Difference Between Direct Real Estate Investing and REITs
- In REITs, investors invest in a diversified portfolio of commercial real estate assets. With the direct investment pathway for commercial office space, investors invest in a single office building.
- Individual investors can enjoy real estate through REITs without having to own or manage real assets.
- Direct real estate offers higher tax advantages than REITs and gives investors more decision-making power.
- REITs are easier to buy and sell than traditional real estate because many of them are publicly traded.
The difference in returns between real estate investing and REITs
There is a significant difference between the returns of the two investments:
- One can expect a realistic return on investment from REITs in the range of 7-8% per year, after adjusting for management fund management fees.
- With REITs, the return on investment will be highly structured, realistic and risk-averse. REITs are ideal for investors who want stable income with minimal risk.
- REITs are required to distribute at least 90% of taxable income to shareholders, and dividend yields of 5% or more are very common.

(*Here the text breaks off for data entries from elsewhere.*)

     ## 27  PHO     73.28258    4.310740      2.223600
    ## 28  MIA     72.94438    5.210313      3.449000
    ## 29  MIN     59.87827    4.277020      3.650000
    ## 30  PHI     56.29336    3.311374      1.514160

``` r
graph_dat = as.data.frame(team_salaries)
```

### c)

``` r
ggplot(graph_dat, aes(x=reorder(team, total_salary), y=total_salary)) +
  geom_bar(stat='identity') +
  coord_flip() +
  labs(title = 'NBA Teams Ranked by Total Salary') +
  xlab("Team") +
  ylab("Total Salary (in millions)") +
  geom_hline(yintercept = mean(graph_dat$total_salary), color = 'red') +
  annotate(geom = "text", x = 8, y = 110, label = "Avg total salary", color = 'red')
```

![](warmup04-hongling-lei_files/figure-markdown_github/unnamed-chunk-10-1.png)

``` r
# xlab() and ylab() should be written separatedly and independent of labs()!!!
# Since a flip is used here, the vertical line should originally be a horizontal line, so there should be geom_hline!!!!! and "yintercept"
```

- During periods of inflation, the value of real estate tends to rise as house prices and rents rise, providing a higher return for REIT investors.
How do REIT investors get returns?
REITs, like any other business, need capital. REITs create money by renting, leasing or selling the assets they buy. Shareholders elect a board of directors, which is responsible for selecting investments and recruiting a team to oversee them on a day-to-day basis. FFO, which stands for funds from operations, is the most common way to calculate REIT income.
REIT investors can earn two types of income:
- Capital gains after sale of REIT shares
- Dividend income
REITs will be an excellent choice for investors who want to diversify their portfolios beyond the gold and equity markets. It’s a good place to put your money if you’re a newbie real estate investor looking to diversify your portfolio without taking on too much risk.
If you desire cash flow, tax incentives to offset that income, and high earning potential, direct real estate investing may be a preferable alternative. It’s also a great option if you want more control over your money and prefer a hands-on approach.
REITs are a good option for investors who do not wish to manage or operate real estate, as well as those who do not have the funds or cannot obtain financing to do so. REITs are also a wonderful method for new real estate investors to get into the business.
Individual investors can invest in the income generated by owning commercial real estate with REITs, without having to purchase commercial real estate themselves.
Is it still too early to invest in REITs?
REITs have already been introduced in India and investors have seen excellent returns. The success of the REIT offering in India has sparked interest in this new investment vehicle, and we expect more REIT listings to follow soon.
Embassy Office Parks REIT, Mindspace Business Parks REIT and Brookfield India Real Estate Trust are the only three REITs currently eligible to invest in India.
To note – Read all documents, terms and conditions before going ahead with the REIT investment decision. Do research before investing.